## Work to complete:
All lines of the listing that contain "java" should be shown in full.

## Extracted entries:

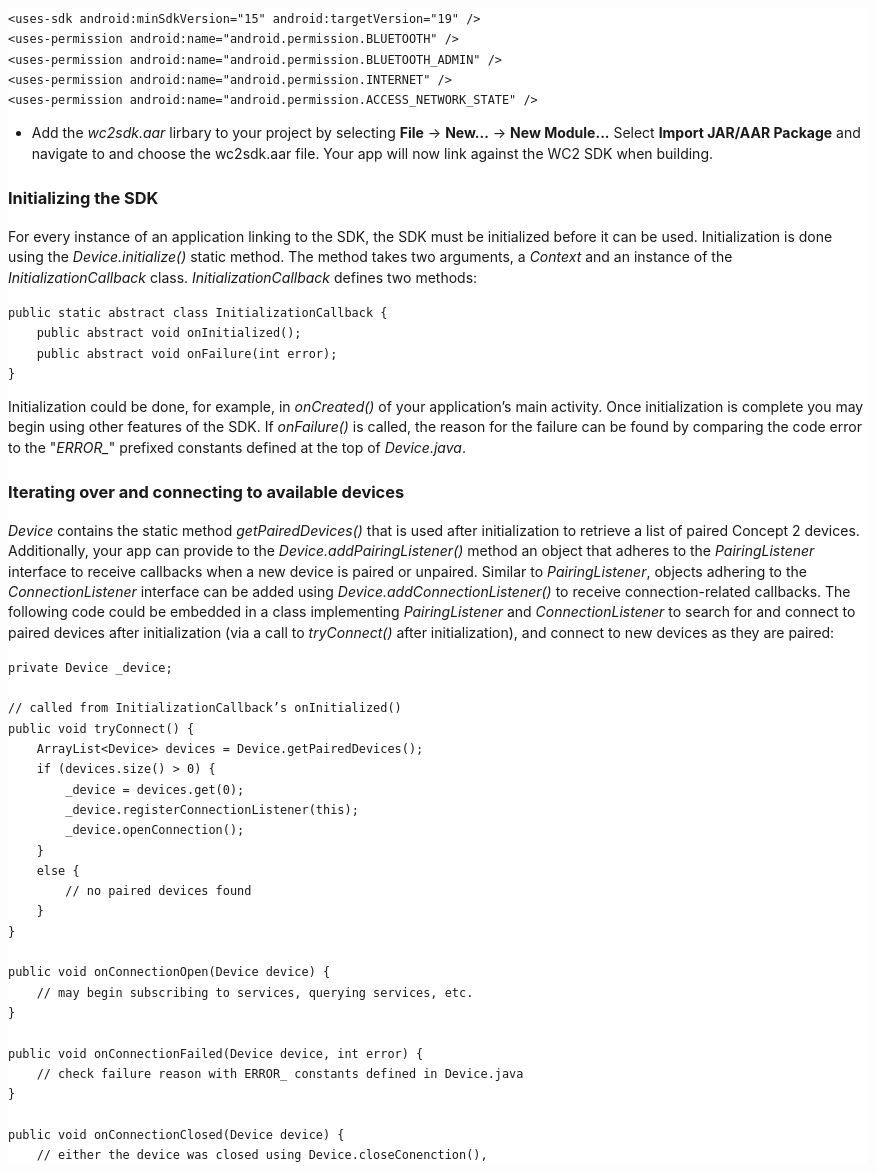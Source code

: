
 ```
<uses-sdk android:minSdkVersion="15" android:targetVersion="19" /> 
<uses-permission android:name="android.permission.BLUETOOTH" />
<uses-permission android:name="android.permission.BLUETOOTH_ADMIN" /> 
<uses-permission android:name="android.permission.INTERNET" />
<uses-permission android:name="android.permission.ACCESS_NETWORK_STATE" />
```

+	Add the *wc2sdk.aar* lirbary to your project by selecting **File** -> **New...** -> **New Module...** Select **Import JAR/AAR Package** and navigate to and choose the wc2sdk.aar file. Your app will now link against the WC2 SDK when building.

###	Initializing the SDK
For every instance of an application linking to the SDK, the SDK must be initialized before it can be used. Initialization is done using the *Device.initialize()* static method. The method takes two arguments, a *Context* and an instance of the *InitializationCallback* class. *InitializationCallback* defines two methods:

```
public static abstract class InitializationCallback {
	public abstract void onInitialized();
	public abstract void onFailure(int error);
}
```

Initialization could be done, for example, in *onCreated()* of your application’s main activity. Once initialization is complete you may begin using other features of the SDK. If *onFailure()* is called, the reason for the failure can be found by comparing the code error to the "*ERROR_*" prefixed constants defined at the top of *Device.java*.

###	Iterating over and connecting to available devices
*Device* contains the static method *getPairedDevices()* that is used after initialization to retrieve a list of paired Concept 2 devices. Additionally, your app can provide to the *Device.addPairingListener()* method an object that adheres to the *PairingListener* interface to receive callbacks when a new device is paired or unpaired. Similar to *PairingListener*, objects adhering to the *ConnectionListener* interface can be added using *Device.addConnectionListener()* to receive connection-related callbacks. The following code could be embedded in a class implementing *PairingListener* and *ConnectionListener* to search for and connect to paired devices after initialization (via a call to *tryConnect()* after initialization), and connect to new devices as they are paired:

```
private Device _device;

// called from InitializationCallback’s onInitialized()
public void tryConnect() {
	ArrayList<Device> devices = Device.getPairedDevices();
	if (devices.size() > 0) {
		_device = devices.get(0);
		_device.registerConnectionListener(this);
		_device.openConnection();
	}
	else {
		// no paired devices found
	} 
}

public void onConnectionOpen(Device device) {
	// may begin subscribing to services, querying services, etc.
}

public void onConnectionFailed(Device device, int error) {
	// check failure reason with ERROR_ constants defined in Device.java
}

public void onConnectionClosed(Device device) {
	// either the device was closed using Device.closeConenction(),
```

## Response:
Initialization could be done, for example, in *onCreated()* of your application’s main activity. Once initialization is complete you may begin using other features of the SDK. If *onFailure()* is called, the reason for the failure can be found by comparing the code error to the "*ERROR_*" prefixed constants defined at the top of *Device.java*.
	// check failure reason with ERROR_ constants defined in Device.java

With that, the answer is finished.